Ali estão, crescidos em liberdade, mas “condicionados por uma competição canina”, numa “pressão constante” e numa batalha com “regras que ditaram seres inexpugnavelmente solitários”. O discurso é, de alguma forma, “uma maneira de não terem de falar”, apanhados na curva do mundo digital e da meritocracia, onde “ou se faz carreira ou se é condenado a uma vida de precariado indigna”, habituados que estão a “temer o olhar dos outros” e “obrigados a serem mais individualistas”. É um retrato cheio de dores o abreviado por Regina Guimarães — estruturalmente diferente do que faria da sua geração, progenitora desta.

“Tudo era bastante mais óbvio. Aqueles que de alguma forma tinham acesso aos estudos tinham a sua vida mais ou menos resolvida”, reforça, para logo de seguida retomar: “A nossa geração perspectivava o futuro com uma grande dose de ilusão e quimera, mas achava que ia assistir a mudanças fundamentais e ao nascimento de um mundo melhor.”

Nas escolas que visita, ela escuta, porém, algo que nunca imaginou: crianças e jovens a desfiar preocupações sobre o aquecimento global, a poluição ou o desemprego.
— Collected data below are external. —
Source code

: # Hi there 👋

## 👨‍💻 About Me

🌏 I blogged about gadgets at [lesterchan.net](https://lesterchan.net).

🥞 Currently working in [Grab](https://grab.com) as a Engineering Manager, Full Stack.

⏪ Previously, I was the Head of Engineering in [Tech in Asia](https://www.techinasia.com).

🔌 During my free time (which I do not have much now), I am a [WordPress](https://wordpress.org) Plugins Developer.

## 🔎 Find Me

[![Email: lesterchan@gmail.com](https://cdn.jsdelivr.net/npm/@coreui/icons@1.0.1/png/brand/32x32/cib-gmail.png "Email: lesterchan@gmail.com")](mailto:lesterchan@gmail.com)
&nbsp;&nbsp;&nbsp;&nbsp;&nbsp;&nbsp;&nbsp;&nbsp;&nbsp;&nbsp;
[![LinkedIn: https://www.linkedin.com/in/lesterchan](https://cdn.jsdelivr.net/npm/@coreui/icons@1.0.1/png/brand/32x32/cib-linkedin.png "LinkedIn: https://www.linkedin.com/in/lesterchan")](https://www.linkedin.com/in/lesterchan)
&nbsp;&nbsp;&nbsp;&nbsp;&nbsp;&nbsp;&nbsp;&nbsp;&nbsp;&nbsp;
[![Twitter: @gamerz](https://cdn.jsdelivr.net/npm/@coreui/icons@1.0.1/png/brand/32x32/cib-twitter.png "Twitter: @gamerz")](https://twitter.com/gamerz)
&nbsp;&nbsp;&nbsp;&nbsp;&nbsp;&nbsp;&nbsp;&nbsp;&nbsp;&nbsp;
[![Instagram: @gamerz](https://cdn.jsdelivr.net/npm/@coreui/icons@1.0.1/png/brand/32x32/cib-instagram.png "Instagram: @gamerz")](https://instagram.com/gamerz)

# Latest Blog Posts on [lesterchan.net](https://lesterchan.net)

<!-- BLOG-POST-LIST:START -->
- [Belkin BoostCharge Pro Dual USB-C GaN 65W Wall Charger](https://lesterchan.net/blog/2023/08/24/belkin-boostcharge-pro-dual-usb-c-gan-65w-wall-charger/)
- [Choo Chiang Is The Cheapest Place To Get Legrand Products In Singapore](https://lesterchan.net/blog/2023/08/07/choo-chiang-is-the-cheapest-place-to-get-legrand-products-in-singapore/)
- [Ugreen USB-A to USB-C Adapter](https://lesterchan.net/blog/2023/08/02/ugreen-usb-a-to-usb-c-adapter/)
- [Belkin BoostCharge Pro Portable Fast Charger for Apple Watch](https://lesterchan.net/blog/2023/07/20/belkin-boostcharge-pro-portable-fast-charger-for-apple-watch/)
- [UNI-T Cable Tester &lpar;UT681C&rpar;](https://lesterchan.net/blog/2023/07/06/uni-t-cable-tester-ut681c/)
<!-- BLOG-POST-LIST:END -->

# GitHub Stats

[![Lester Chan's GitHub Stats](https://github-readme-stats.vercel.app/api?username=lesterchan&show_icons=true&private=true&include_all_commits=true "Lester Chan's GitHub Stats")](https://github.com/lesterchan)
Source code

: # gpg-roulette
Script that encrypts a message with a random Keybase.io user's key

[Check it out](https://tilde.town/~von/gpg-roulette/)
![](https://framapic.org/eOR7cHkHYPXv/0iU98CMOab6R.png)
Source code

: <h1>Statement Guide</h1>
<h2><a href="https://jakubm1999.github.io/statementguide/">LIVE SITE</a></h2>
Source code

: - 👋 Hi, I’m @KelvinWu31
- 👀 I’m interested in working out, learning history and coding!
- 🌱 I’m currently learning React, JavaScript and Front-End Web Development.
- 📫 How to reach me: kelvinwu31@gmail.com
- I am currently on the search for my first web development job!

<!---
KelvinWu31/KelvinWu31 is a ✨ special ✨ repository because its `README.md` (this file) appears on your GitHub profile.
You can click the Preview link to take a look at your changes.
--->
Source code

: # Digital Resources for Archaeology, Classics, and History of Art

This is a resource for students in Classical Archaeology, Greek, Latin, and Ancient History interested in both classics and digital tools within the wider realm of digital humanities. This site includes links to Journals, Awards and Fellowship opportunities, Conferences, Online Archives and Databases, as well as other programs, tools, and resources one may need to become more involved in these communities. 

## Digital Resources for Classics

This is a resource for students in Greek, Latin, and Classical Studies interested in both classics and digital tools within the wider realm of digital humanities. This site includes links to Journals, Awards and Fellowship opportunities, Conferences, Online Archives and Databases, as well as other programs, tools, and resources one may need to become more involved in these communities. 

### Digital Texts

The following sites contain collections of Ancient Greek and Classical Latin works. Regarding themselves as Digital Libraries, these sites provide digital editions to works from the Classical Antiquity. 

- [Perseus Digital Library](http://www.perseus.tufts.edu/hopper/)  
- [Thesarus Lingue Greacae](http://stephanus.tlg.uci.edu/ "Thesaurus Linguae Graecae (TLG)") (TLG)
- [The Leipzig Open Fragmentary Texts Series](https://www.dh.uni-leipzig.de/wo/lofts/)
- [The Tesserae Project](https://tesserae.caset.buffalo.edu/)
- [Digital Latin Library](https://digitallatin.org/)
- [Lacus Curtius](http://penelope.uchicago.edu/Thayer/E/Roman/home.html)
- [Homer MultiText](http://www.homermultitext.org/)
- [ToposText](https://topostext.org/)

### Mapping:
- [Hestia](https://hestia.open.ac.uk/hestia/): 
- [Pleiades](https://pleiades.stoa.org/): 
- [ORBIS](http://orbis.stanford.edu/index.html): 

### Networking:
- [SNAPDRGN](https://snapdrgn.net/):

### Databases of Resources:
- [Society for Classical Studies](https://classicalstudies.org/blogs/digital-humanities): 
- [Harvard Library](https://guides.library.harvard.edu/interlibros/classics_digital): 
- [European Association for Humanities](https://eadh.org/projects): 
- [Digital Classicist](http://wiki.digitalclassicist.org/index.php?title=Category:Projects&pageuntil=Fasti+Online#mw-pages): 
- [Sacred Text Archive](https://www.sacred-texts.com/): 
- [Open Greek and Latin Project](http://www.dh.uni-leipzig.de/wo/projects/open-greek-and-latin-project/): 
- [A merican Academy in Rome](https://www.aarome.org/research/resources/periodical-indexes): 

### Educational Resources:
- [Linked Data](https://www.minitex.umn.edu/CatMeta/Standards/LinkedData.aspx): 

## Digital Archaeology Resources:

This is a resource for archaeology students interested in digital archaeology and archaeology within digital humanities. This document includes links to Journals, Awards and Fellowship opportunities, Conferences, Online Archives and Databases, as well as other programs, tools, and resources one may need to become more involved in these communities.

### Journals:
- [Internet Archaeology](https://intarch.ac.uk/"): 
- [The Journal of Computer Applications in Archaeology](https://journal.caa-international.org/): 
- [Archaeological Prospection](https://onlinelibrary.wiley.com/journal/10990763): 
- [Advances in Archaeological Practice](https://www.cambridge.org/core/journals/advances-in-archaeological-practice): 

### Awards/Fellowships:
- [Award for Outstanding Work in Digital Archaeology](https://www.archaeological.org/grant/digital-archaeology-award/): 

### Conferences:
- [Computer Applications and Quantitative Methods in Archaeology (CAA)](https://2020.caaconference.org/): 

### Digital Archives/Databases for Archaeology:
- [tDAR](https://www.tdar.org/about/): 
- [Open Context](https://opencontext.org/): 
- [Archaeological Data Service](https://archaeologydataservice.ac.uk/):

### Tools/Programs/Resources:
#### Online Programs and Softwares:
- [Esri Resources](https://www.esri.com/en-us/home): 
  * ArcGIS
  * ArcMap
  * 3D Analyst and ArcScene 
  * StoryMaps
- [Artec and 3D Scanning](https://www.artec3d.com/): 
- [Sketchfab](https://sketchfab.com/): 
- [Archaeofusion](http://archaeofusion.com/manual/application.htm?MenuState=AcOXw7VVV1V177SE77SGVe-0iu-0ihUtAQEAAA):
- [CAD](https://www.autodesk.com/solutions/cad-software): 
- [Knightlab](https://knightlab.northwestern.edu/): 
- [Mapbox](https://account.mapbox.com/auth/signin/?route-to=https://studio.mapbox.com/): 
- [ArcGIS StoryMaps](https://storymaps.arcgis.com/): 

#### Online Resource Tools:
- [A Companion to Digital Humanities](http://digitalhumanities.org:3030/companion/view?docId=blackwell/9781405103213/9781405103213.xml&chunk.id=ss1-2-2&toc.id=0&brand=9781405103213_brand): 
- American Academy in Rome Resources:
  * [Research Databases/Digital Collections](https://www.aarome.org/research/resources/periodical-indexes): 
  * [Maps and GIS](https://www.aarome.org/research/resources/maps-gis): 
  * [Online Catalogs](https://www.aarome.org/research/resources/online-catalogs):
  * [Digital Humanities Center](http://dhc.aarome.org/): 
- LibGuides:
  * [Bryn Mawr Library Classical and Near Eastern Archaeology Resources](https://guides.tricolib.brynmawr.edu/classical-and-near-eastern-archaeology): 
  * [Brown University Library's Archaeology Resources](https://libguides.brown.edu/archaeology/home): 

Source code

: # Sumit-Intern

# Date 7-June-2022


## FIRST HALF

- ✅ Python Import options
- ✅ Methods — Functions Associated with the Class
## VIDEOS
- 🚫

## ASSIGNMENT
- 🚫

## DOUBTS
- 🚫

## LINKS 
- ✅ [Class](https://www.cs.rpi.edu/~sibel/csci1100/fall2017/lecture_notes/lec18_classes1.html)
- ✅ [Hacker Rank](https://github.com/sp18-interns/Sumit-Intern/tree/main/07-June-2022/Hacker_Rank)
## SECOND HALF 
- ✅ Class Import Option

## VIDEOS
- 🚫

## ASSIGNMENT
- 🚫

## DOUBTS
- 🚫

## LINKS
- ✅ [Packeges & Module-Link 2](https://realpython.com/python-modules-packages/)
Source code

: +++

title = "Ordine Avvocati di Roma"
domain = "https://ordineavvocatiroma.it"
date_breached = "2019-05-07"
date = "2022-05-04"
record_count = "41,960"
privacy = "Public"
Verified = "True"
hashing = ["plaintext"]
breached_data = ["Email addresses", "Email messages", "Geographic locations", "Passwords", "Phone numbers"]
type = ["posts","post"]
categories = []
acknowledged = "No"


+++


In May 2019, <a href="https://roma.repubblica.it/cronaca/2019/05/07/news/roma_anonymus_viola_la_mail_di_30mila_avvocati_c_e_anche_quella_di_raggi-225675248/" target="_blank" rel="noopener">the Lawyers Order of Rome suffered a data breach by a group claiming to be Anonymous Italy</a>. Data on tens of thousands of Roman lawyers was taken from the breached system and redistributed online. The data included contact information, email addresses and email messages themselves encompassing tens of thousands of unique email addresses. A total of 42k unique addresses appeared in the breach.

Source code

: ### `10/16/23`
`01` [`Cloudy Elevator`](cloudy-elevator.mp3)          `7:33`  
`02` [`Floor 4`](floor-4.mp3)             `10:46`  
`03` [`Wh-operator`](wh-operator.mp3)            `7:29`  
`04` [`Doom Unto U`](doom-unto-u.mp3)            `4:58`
Vem atrelada essa consciência de um possível fim da vida na Terra e da ideia de que só ao sprint se pode ser alguém. Ideias e dilemas que são retratos de seres em construção, agora quarentões, em enorme conflito. Com os pés em duas margens que parecem afastar-se cada vez mais. Onde encontrarão eles chão quando a distância precipitar o fim desse malabarismo forçado?